Além de apresentar um debate teórico consistente, Lenin adotaria uma tática política alicerçada no internacionalismo proletário e na luta de classes, que se demonstrou correta na medida em que culminou com a revolução socialista e a tomada do poder pela classe trabalhadora. Além disso, a teoria do imperialismo de Lenin parece mais plausível na medida em que a concorrência, entre monopólios e estados nação, promoveu a 1a e 2a guerra mundial. Em nossa compreensão essas duas guerras são fatos inquestionáveis que revelam as contradições imperialistas como elas são. O mais trágico foi terem ocorrido logo em seguida ao debate entre imperialismo e ultra-imperialismo.
Lenin indicou que Kautsky saiu do campo do marxismo revolucionário, na medida que negou a revolução violenta e a ditadura do proletariado, defendendo a democracia em geral, caracterizada por Lenin como ditadura da burguesia. Além disso, Lenin observa que Kautsky se somou com a burguesia nacional, submetendo o internacionalismo ao nacionalismo.
Vale ressaltar que Lenin não era contra fazer alianças pontuais com setores da pequena burguesia ou mesmo da burguesia contra o imperialismo, desde que o partido da classe trabalhadora tivesse sua ação independente preservada e não deixasse a revolução proletária submissa aos interesses da burguesia. Davis (1978) fez uma avaliação da tática da Internacional Comunista (IC) em relação ao nacionalismo dos países coloniais e observou que taticamente tiveram momentos de aliança positiva nesse processo. Identificou erros e acertos, mas mostrou que a IC fez alianças táticas com o nacionalismo dos países coloniais com o objetivo de libertar as nações do imperialismo. No início da década de 1920, quando os partidos comunistas estavam sendo fundados na Ásia, África e América Latina, prevaleceu uma tática de frente nacional unida contra o imperialismo. Porém, depois essa posição oscilou, com Stálin, em maio de 1925, adotando uma política de “bolchevização” da Internacional que “apontou que a burguesia nas colônias havia se dividido em uma ala revolucionária e uma ala reacionária” (STÁLIN, apud DAVIS, 1978, p. 219). Mais a frente com a chegada dos nazistas ao poder na Alemanha, em 1935, foi adotada a política de Frente Única contra o fascismo. (DAVIS, 1978, p.221).

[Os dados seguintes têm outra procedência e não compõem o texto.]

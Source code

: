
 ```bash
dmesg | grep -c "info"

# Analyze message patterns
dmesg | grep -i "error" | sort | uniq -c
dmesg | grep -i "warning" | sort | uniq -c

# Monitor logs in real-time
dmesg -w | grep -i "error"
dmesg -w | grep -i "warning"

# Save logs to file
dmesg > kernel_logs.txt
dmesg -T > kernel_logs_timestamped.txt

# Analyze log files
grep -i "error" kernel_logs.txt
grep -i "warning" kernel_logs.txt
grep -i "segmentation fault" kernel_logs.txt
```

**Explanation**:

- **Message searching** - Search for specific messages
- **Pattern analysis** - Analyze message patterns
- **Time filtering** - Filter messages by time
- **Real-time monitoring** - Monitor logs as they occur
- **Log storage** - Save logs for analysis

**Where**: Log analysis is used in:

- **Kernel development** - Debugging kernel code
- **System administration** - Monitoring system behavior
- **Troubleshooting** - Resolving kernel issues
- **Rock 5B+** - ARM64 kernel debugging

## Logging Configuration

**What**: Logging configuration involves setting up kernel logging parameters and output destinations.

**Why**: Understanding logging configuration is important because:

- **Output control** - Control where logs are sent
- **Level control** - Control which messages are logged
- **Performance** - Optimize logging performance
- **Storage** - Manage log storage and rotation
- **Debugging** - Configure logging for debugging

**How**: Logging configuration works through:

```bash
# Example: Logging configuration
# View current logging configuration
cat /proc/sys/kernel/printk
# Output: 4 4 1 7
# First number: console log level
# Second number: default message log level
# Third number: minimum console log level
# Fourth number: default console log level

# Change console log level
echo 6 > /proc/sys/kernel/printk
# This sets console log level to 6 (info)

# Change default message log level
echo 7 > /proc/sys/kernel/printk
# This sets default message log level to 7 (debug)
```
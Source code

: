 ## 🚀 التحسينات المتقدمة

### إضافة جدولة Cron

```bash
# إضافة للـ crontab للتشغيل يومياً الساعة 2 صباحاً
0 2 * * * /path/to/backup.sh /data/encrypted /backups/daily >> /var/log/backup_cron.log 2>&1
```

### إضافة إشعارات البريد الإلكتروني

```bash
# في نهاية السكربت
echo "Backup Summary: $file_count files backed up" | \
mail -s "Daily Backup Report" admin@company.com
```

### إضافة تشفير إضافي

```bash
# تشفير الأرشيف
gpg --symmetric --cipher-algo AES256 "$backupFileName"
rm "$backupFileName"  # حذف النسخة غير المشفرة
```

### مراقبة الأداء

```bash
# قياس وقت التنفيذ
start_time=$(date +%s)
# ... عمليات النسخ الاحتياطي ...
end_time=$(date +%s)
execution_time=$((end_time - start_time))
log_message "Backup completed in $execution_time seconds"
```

A luta da classe operária nos países imperialistas teria como objetivo o fracasso das suas burguesias na guerra, associada a luta pela tomada do poder. Outra parte da tática revolucionária estaria na luta dos países coloniais oprimidos. Nesse sentido Stálin afirmou que Lenin acreditava na “(…) existência de capacidade revolucionária no seio do movimento de libertação nacional dos países oprimidos e considera possível utilizá-la no interesse da derrubada do inimigo comum, o imperialismo (…)Daí a necessidade do apoio, apoio decisivo e ativo, por parte do proletariado, ao movimento de libertação nacional dos povos oprimidos e dependentes (STÁLIN, s/p, 2020). Assim, Stálin e Lenin, consideravam a luta nacional dos países oprimidos, parte da estratégia e tática da revolução internacional. Estes acreditavam que setores da burguesia dos países oprimidos poderiam ter aspectos revolucionários contra o imperialismo, auxiliando a revolução mundial. Porém, socialistas dos países centrais, que apoiaram a burguesia dos seus países para vencer a guerra, seriam considerados traidores da revolução. A questão é apresentada assim por Stálin:
A luta do emir do Afeganistão pela independência de seu país é, objetivamente, uma luta revolucionária, apesar das ideias monárquicas do emir e dos seus adeptos, porque essa luta enfraquece, decompõe e mina o imperialismo. Por outro lado, a luta de certos “ultra” democratas e “socialistas”, “revolucionários” e republicanos do tipo de, por exemplo, Kerenski e Tsereteli, Renaudel e Scheidemann, Tchernov e Dan, Henderson e Clynes, durante a guerra imperialista, era uma luta reacionária, porque tinha por objetivo adornar artificialmente, consolidar e levar ao triunfo o imperialismo (STÁLIN, s/p, 2020).
Desta forma, Kautsky, ao adotar uma politica de aliança com a burguesia nacional da Alemanha que era um país opressor, apoiando os créditos de guerra, adotaria uma posição nacionalista liberal, contrária aos interesses de classe do proletariado a nível internacional. Seu conceito de Ultra-imperialismo teve como desdobramento concreto a adoção de uma politica que jogou pela estabilidade do imperialismo e a manutenção do capitalismo.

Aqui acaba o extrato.